LYONS, Colo. — The U.S. Forest Services announced on Monday it will spend $131 million as part of a 10-year plan to reduce wildfire risk on 208,000 across eight western states.

In a press release Monday, the Forest Service — an agency within the U.S. Department of Agriculture — said around 80% of the wildfire risk out west comes from 10% of the land referred to as “firesheds,” or areas where wildfire is likely to pose the greatest risk to to communities and natural resources.

“These efforts to reduce wildfire risk to communities located in these landscapes are just the beginning,” Forest Service Chief Randy Moore said during a meeting with USDA Secretary Tom Vilsack and Interior Secretary Deb Halaand in Colorado early Monday.
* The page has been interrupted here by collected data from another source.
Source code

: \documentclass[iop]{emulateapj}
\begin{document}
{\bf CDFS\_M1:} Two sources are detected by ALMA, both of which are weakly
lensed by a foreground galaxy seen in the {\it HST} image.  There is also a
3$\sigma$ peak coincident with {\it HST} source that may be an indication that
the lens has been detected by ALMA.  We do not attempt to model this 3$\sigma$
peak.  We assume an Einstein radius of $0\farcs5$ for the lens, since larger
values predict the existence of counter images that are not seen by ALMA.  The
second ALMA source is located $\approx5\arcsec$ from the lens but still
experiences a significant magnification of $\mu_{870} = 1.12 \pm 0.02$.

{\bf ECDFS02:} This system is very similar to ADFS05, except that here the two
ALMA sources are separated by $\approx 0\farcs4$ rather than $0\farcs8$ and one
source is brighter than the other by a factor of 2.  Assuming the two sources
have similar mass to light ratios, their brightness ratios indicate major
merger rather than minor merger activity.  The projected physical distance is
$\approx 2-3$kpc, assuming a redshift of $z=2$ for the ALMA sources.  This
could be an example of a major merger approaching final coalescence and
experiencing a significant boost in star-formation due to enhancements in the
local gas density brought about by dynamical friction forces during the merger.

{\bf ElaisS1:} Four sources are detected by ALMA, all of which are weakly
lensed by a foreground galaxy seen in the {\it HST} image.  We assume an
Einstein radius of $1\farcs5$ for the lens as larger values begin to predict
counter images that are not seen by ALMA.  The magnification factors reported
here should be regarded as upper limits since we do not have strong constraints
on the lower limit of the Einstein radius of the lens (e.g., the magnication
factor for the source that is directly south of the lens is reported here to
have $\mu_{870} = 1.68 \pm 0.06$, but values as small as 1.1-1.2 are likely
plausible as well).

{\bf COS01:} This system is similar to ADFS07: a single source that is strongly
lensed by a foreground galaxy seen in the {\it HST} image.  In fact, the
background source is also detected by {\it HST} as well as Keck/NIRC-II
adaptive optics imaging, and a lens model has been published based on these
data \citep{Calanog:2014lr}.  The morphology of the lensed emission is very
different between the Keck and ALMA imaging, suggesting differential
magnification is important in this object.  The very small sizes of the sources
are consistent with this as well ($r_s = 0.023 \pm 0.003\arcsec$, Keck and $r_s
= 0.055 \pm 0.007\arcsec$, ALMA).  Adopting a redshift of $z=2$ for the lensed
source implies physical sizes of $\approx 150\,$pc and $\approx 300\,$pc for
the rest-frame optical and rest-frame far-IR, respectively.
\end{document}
“The first-year investments are a part of a 10-year strategy to reduce the exposure of communities and infrastructure to the risk of catastrophic wildfire,” Moore said, according to the press release. “With each successive year we will plan and implement more, continuing to reduce the risks associated with extreme wildfire for communities in these vulnerable areas.”

According to a separate Forest Service report, “confronting the Wildfire Crisis,” the appropriation includes $24.6 million for the Central Washington Initiative, which aims to reduce wildfire risk and restore habitat across 1.35 million acres of Forest Service land in the Wenatchee-Okanogan National Forest plus an additional 1.1 million acres of non-Forest Service land around the national forests.

The CWI will focus its efforts on 22,400 acres of land this year and an additional 100,000 acres in 2023-24. The CWI project is also set to receive an additional $75 million in funding for 2023-24, according to the Forest Service report.

Additional projects under the Forest Service’S 10-year plan to address wildfire risk include $4.5 million in 2022 to begin addressing problems on 2.6 million acres in Central Oregon, $3.6 million to start work on the 800,000-acre Kootenai Complex in Montana and northern Idaho, as well as projects in southwest Idaho, New Mexico, Colorado, California and Arizona.